See Abstract in PDF, XML, or in the Programme

Hirsch, Brett D.
University of Western Australia
brett.hirsch@gmail.com

Timney, Meagan
University of Victoria
mbtimney.etcl@gmail.com

The need to “encourage digital scholarship” was one of eight key recommendations in Our Cultural Commonwealth: The Report of the American Council of Learned Societies Commission on Cyberinfrastructure for the Humanities and Social Sciences (Unsworth et al). As the report suggested, “if more than a few are to pioneer new digital pathways, more formal venues and opportunities for training and encouragement are needed” (34). In other words, human infrastructure is as crucial as cyberinfrastructure for the future of scholarship in the humanities and social sciences.
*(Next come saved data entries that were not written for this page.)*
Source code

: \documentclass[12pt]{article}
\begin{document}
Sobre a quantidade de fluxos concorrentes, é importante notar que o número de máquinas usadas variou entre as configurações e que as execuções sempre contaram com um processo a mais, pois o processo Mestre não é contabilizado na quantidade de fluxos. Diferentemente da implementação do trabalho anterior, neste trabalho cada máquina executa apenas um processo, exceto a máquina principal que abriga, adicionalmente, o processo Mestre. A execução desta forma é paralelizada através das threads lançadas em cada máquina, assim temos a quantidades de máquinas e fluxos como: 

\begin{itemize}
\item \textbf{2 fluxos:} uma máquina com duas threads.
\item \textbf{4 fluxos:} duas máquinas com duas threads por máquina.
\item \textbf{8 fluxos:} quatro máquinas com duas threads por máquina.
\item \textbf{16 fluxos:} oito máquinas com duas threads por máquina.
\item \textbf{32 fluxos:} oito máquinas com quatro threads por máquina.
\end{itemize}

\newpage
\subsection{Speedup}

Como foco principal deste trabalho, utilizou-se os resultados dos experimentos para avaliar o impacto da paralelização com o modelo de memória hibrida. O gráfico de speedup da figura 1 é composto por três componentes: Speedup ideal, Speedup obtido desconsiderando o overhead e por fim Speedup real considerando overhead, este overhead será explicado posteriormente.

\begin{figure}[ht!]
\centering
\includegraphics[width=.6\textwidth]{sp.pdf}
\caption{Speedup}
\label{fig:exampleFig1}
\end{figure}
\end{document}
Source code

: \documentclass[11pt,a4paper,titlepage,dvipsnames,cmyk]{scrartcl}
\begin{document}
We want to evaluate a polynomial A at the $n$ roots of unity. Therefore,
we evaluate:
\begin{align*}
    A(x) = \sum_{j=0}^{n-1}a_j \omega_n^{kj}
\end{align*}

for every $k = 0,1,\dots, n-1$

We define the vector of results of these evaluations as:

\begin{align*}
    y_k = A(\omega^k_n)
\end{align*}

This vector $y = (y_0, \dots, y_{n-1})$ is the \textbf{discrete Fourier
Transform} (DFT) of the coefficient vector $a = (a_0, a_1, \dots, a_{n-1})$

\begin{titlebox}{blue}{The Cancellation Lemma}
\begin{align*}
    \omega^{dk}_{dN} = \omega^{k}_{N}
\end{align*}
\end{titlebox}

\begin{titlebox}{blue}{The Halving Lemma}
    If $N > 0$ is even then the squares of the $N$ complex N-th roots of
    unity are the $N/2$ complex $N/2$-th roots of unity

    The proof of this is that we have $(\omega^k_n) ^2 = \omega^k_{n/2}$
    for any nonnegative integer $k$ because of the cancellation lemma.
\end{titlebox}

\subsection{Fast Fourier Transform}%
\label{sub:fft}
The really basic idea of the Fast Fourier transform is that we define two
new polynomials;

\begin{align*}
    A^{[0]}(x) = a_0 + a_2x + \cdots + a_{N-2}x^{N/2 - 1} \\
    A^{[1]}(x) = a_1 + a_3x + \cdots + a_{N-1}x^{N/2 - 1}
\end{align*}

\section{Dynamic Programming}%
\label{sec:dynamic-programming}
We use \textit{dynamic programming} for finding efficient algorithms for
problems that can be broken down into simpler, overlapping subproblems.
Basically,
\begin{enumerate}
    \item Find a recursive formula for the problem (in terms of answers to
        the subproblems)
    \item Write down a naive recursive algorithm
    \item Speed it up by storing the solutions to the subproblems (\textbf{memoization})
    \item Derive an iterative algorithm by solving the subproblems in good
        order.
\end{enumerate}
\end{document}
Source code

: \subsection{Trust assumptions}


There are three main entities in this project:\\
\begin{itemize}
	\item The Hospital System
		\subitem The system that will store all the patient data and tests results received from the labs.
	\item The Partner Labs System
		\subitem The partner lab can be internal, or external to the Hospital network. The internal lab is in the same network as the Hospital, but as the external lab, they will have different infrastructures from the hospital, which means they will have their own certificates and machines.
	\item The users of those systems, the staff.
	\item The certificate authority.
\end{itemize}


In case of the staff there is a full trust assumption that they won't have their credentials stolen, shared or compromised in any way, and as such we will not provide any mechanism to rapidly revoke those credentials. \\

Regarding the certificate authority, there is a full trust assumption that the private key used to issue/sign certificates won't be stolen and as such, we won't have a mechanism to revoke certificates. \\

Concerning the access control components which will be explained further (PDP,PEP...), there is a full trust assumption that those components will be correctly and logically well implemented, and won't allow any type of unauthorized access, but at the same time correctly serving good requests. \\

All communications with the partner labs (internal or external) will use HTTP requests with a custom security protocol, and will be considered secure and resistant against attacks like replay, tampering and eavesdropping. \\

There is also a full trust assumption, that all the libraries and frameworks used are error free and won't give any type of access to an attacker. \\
While the Commission’s recommendation pertains to the training of faculty and early career researchers, we argue that the need extends to graduate and undergraduate students. Despite the importance of pedagogy to the development and long-term sustainability of digital humanities, as yet very little critical literature has been published. Both the Companion to Digital Humanities (2004) and the Companion to Digital Literary Studies (2007), seminal reference works in their own right, focus primarily on the theories, principles, and research practices associated with digital humanities, and not pedagogical issues. There is much work to be done.

This poster presentation will begin by contextualizing the need for a critical discussion of pedagogical issues associated with digital humanities. This discussion will be framed by a brief survey of existing undergraduate and graduate programs and courses in digital humanities (or with a digital humanities component), drawing on the “institutional models” outlined by McCarty and Kirschenbaum (2003). The growth in the number of undergraduate and graduate programs and courses offered reflects both an increasing desire on the part of students to learn about sorts of “transferable skills” and “applied computing” that digital humanities offers (Jessop 2005), and the desire of practitioners to consolidate and validate their research and methods. We propose a volume, Teaching Digital Humanities: Principles, Practices, and Politics, to capitalize on the growing prominence of digital humanities within university curricula and infrastructure, as well as in the broader professional community.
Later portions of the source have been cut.